Hey everyone. I'm having trouble with the 2 attached definite integrals shown as a picture. I've also attached my attempt. My plan was to solve the indefinite integrals and then use fundamental theorem of calculus to evaluate them. I tried u-sub before going to integration by parts, but I couldn't get either to work. The picture of my work shows my attempt at IBP.
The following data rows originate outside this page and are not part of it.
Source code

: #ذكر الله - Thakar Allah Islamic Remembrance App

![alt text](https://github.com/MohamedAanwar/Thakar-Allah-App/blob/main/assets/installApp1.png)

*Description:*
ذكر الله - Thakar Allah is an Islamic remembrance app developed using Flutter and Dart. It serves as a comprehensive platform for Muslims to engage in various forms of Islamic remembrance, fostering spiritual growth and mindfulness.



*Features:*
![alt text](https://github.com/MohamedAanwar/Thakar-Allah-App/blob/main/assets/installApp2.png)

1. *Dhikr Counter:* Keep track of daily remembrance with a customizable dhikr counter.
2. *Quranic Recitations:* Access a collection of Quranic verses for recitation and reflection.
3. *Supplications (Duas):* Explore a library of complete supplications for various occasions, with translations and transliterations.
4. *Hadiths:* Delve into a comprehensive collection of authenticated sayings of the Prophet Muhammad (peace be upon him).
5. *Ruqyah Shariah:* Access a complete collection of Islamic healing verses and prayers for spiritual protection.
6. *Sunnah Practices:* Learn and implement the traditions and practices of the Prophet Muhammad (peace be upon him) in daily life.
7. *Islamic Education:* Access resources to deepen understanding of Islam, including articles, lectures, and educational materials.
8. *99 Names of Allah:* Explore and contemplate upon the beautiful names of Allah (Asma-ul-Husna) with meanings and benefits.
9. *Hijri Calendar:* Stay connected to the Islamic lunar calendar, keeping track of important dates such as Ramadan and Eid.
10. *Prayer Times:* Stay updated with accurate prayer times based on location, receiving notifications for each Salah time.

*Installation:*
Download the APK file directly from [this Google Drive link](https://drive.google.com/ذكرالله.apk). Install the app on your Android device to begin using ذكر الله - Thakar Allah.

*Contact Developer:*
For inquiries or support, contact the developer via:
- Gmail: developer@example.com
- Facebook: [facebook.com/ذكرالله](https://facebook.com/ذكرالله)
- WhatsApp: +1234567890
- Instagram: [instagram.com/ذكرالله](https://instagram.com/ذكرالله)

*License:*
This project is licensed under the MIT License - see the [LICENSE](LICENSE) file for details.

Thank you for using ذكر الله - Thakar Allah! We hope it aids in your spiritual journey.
Teacher and wolfframalpha says it should evaluate to 0. I'm pretty stuck. Any help is greatly appreciated. Hoping that I'm overthinking this.

 

[Dr.Peterson]

Hey everyone. I'm having trouble with the 2 attached definite integrals shown as a picture. I've also attached my attempt. My plan was to solve the indefinite integrals and then use fundamental theorem of calculus to evaluate them. I tried u-sub before going to integration by parts, but I couldn't get either to work. The picture of my work shows my attempt at IBP.

Teacher and wolfframalpha says it should evaluate to 0. I'm pretty stuck. Any help is greatly appreciated. Hoping that I'm overthinking this.

Did you try a u-substitution, u = 1 - t? Do that in one of the definite integrals, and see what happens. And show us your work.

You are definitely overthinking (which really means underthinking and overdoing!)

Also, it may be a good idea (well, it always is) to show us the entire problem as given to you, so we can be sure what you are doing. I don't like problems that start with "...="!

 

[instawin]

Did you try a u-substitution, u = 1 - t? Do that in one of the definite integrals, and see what happens. And show us your work.

You are definitely overthinking (which really means underthinking and overdoing!)

Also, it may be a good idea (well, it always is) to show us the entire problem as given to you, so we can be sure what you are doing. I don't like problems that start with "...="!

I did try, but only with the indefinite versions. I was able to get them to cancel out when I did that substitution you suggested in one of the *definite* integrals; thank you for your suggestion/help. If people have a similar question I've attached Dr. Peterson's suggestion worked out.

edit: wasn't sure if pdfs were okay, so I remade it into a jpg

 

[Dr.Peterson]

Good work. I just renamed u back to t after the substitution (which is valid since the name of a variable is irrelevant), so that they became identical. That's equivalent to what you did, which amounts to making the "substitution" u = t in the second integral!

In general, if a problem is about definite integrals and I can't make progress working out an antiderivative, I go back to the definite integrals to see if there is anything special about them. Actually, in this case I guessed that would be the case without trying anything else, because I saw the symmetry in the integrands.